Ternary Representation of Stochastic Change and the Origin of Entropy and Its Fluctuations (1902.09536v1)

Abstract: A change in a stochastic system has three representations: Probabilistic, statistical, and informational: (i) is based on random variable $u(\omega)\to\tilde{u}(\omega)$; this induces (ii) the probability distributions $F_u(x)\to F_{\tilde{u}}(x)$, $x\in\mathbb{R}^n$; and (iii) a change in the probability measure $\mathbb{P}\to\tilde{\mathbb{P}}$ under the same observable $u(\omega)$. In the informational representation a change is quantified by the Radon-Nikodym derivative $\ln\left( \frac{ d \tilde{\mathbb{P}}}{ d\mathbb{P}}(\omega)\right)=-\ln\left(\frac{ d F_u}{ d F_{\tilde{u}}}(x)\right)$ when $x=u(\omega)$. Substituting a random variable into its own density function creates a fluctuating entropy whose expectation has been given by Shannon.
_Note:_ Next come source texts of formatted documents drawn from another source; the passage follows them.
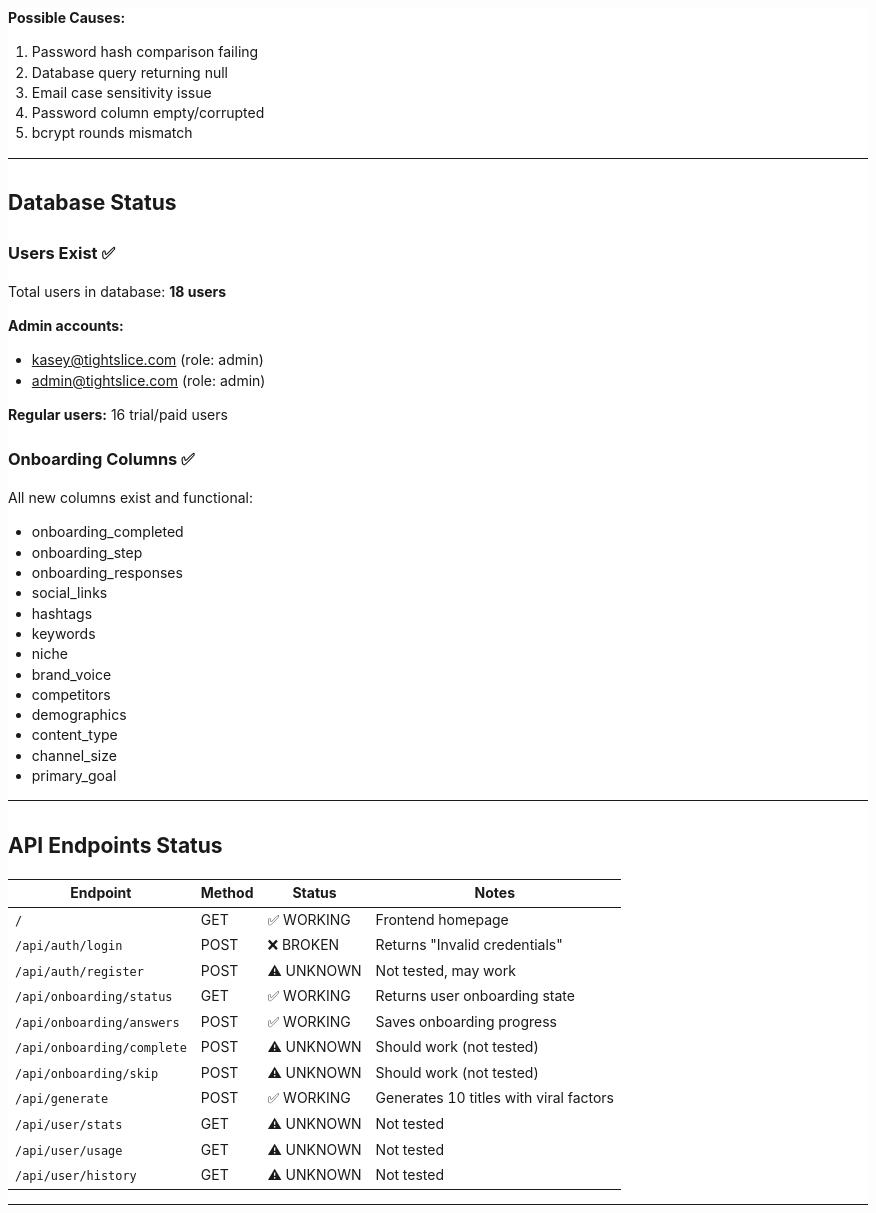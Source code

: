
 ```bash
```

**Possible Causes:**
1. Password hash comparison failing
2. Database query returning null
3. Email case sensitivity issue
4. Password column empty/corrupted
5. bcrypt rounds mismatch

---

## Database Status

### Users Exist ✅
Total users in database: **18 users**

**Admin accounts:**
- kasey@tightslice.com (role: admin)
- admin@tightslice.com (role: admin)

**Regular users:** 16 trial/paid users

### Onboarding Columns ✅
All new columns exist and functional:
- onboarding_completed
- onboarding_step
- onboarding_responses
- social_links
- hashtags
- keywords
- niche
- brand_voice
- competitors
- demographics
- content_type
- channel_size
- primary_goal

---

## API Endpoints Status

| Endpoint | Method | Status | Notes |
|----------|--------|--------|-------|
| `/` | GET | ✅ WORKING | Frontend homepage |
| `/api/auth/login` | POST | ❌ BROKEN | Returns "Invalid credentials" |
| `/api/auth/register` | POST | ⚠️ UNKNOWN | Not tested, may work |
| `/api/onboarding/status` | GET | ✅ WORKING | Returns user onboarding state |
| `/api/onboarding/answers` | POST | ✅ WORKING | Saves onboarding progress |
| `/api/onboarding/complete` | POST | ⚠️ UNKNOWN | Should work (not tested) |
| `/api/onboarding/skip` | POST | ⚠️ UNKNOWN | Should work (not tested) |
| `/api/generate` | POST | ✅ WORKING | Generates 10 titles with viral factors |
| `/api/user/stats` | GET | ⚠️ UNKNOWN | Not tested |
| `/api/user/usage` | GET | ⚠️ UNKNOWN | Not tested |
| `/api/user/history` | GET | ⚠️ UNKNOWN | Not tested |

---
Informational representation of a deterministic transformation on $\mathbb{R}^n$ reveals entropic and energetic terms, and the notions of configurational entropy of Boltzmann and Gibbs, and potential of mean force of Kirkwood. Mutual information arises for correlated $u(\omega)$ and $\tilde{u}(\omega)$; and a nonequilibrium thermodynamic entropy balance equation is identified.